When you start at room temperature on one end of the column, on the other end of the column while the air is leaving, it’s going to be heated up at higher temperature (50 or 70 degrees centigrade). You can take that air and pass it through your space heater.

Now that we did the discharging, how do we charge the system with thermal energy?

The sponge-like material was saturated at the end of the discharging with moisture. During the charging process, we take the thermal energy that could come from solar heat, waste heat or any industrial heat or any industrial heat that you might have.

You take that heat and pass it through your column. What that heat is going to do is release the moisture from the sponge-like material and charge your system.

At the end of the charging system, your whole column is going to be dry and free of any moisture that you might have in your system. As long as you don’t pass any moist air

in your system, you can store your energy forever.

Explain its significance

How is this thermal energy storage technology different from other thermal energy storage technologies that we are used to?

First of all, it does not contain any toxic chemicals. Batteries that you might have all contain nasty chemicals that is not good for the environment. But in this technology, we have three components: the air that we breathe, the water that we drink, and the earth that we walk on. There are no toxic chemicals that we need to get rid of.

Another advantage of this thermal energy storage using adsorption material is the fact that this technology stores the energy forever. If you store the energy today you will not lose it in a couple of days.

As long as you control what you put into the system, you can store your energy forever, which is a big advantage of this technology.

 

Transcript (French)

Introduisez vous

Je m’appele Handan Tezel et j’aimerais vous parler d’une technologie en voie de développement au Département de génie chimique et biologique de l’Université d’Ottawa. Il s’agit du stockage de l’énergie thermique.

Décrivez votre recherche

J’aimerais vous parler de la façon que cette technologie de stockage d’énergie thermique fonctionne. Imaginez une colonne comme celle-ci. Vous passez de l’air humide, disons à la température ambiante, par l’entrée de la colonne.

Comme vous voyez, cette colonne est remplie d’un matériel spongieux avec une grande surface pour absorber l’air qui entre. Les molécules d’eau sont absorbées par le matériel spongieux. Ce processus est appelé adsorption, et ça libère de la chaleur.

L’air qui transporte l’humidité est alors réchauffé. Si vous commencez par la température ambiante à l’entrée, à la sortie l’air sera réchauffé à une température plus élevée (50 à 70 degrés centigrades). Vous pouvez alors faire passer cet air dans votre système de chauffage.

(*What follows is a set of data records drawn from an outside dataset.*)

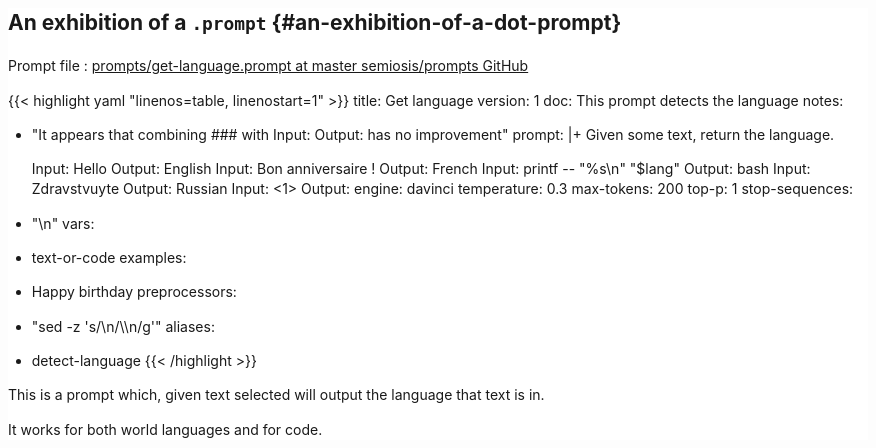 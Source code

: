 


<script src="https://asciinema.org/a/mVe7Ujx7urB1nyPdiEuqGUcb4.js" id="asciicast-mVe7Ujx7urB1nyPdiEuqGUcb4" async></script>


## An exhibition of a `.prompt` {#an-exhibition-of-a-dot-prompt}

Prompt file
: [prompts/get-language.prompt at master  semiosis/prompts  GitHub](http://github.com/semiosis/prompts/blob/master/prompts/get-language.prompt)



{{< highlight yaml "linenos=table, linenostart=1" >}}
title: Get language
version: 1
doc: This prompt detects the language
notes:
- "It appears that combining ### with Input: Output: has no improvement"
prompt: |+
    Given some text, return the language.

    Input: Hello
    Output: English
    Input: Bon anniversaire !
    Output: French
    Input: printf -- "%s\n" "$lang"
    Output: bash
    Input: Zdravstvuyte
    Output: Russian
    Input: <1>
    Output:
engine: davinci
temperature: 0.3
max-tokens: 200
top-p: 1
stop-sequences:
- "\n"
vars:
- text-or-code
examples:
- Happy birthday
preprocessors:
- "sed -z 's/\\n/\\\\n/g'"
aliases:
- detect-language
{{< /highlight >}}

This is a prompt which, given text selected
will output the language that text is in.

It works for both world languages and for code.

Maintenant que nous avons expliqué la décharge, comment est-ce que l’on charge le système avec l’énergie thermique? Le matériel spongieux était saturé à la fin de la décharge avec l’humidité.

Durant le chargement, nous utilisons l’énergie thermique qui peut venir du soleil, des déchets thermiques ou de la chaleur industrielle. Vous pouvez alors prendre cette chaleur et la faire passer dans la colonne.

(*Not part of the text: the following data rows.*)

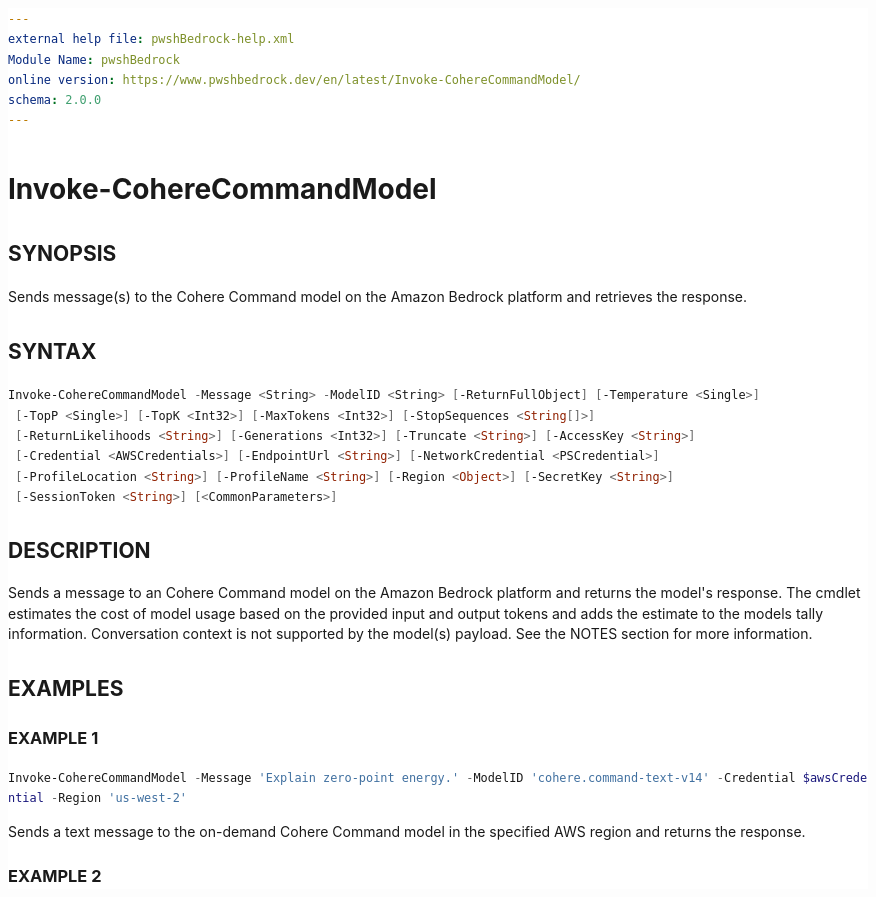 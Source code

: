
 ```yaml
---
external help file: pwshBedrock-help.xml
Module Name: pwshBedrock
online version: https://www.pwshbedrock.dev/en/latest/Invoke-CohereCommandModel/
schema: 2.0.0
---
```


# Invoke-CohereCommandModel

## SYNOPSIS

Sends message(s) to the Cohere Command model on the Amazon Bedrock platform and retrieves the response.

## SYNTAX

```powershell
Invoke-CohereCommandModel -Message <String> -ModelID <String> [-ReturnFullObject] [-Temperature <Single>]
 [-TopP <Single>] [-TopK <Int32>] [-MaxTokens <Int32>] [-StopSequences <String[]>]
 [-ReturnLikelihoods <String>] [-Generations <Int32>] [-Truncate <String>] [-AccessKey <String>]
 [-Credential <AWSCredentials>] [-EndpointUrl <String>] [-NetworkCredential <PSCredential>]
 [-ProfileLocation <String>] [-ProfileName <String>] [-Region <Object>] [-SecretKey <String>]
 [-SessionToken <String>] [<CommonParameters>]
```

## DESCRIPTION

Sends a message to an Cohere Command model on the Amazon Bedrock platform and returns the model's response.
The cmdlet estimates the cost of model usage based on the provided input and output tokens and adds the estimate to the models tally information.
Conversation context is not supported by the model(s) payload.
See the NOTES section for more information.

## EXAMPLES

### EXAMPLE 1

```powershell
Invoke-CohereCommandModel -Message 'Explain zero-point energy.' -ModelID 'cohere.command-text-v14' -Credential $awsCredential -Region 'us-west-2'
```

Sends a text message to the on-demand Cohere Command model in the specified AWS region and returns the response.

### EXAMPLE 2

La chaleur libère l’humidité du matériel spongieux et charge le système. À la fin de la charge, votre colonne va être sèche et libre de toute humidité.

Tant que vous ne mettez pas d’air humide dans votre système, vous pouvez stocker cette énergie à jamais.

Expliquez son importance

En quoi cette technologie de stockage d’énergie thermique est-elle différente aux autres technologies de stockage d’énergie thermique auxquelles nous sommes habituées?

Premièrement, elle ne contient pas d’éléments toxiques. Les batteries que vous utilisez, par exemple, contiennent des produits toxiques qui ne sont pas bons pour l’environnement. Mais avec cette technologie, nous n’avons que trois composantes: l’air que nous respirons, l’eau que nous buvons, et le sol sur lequel nous marchons. Il n’y a pas de produits chimiques toxiques dont nous devons nous débarrasser.

Un autre avantage de ce matériel pour stocker l’énergie thermique est que cette technologie stocke l’énergie à jamais. Si vous stockez l’énergie aujourd’hui, vous n’allez pas la perdre. Tant que vous contrôlez ce que vous mettez dans le système, vous pouvez stocker l’énergie à jamais, ce qui est un grand avantage.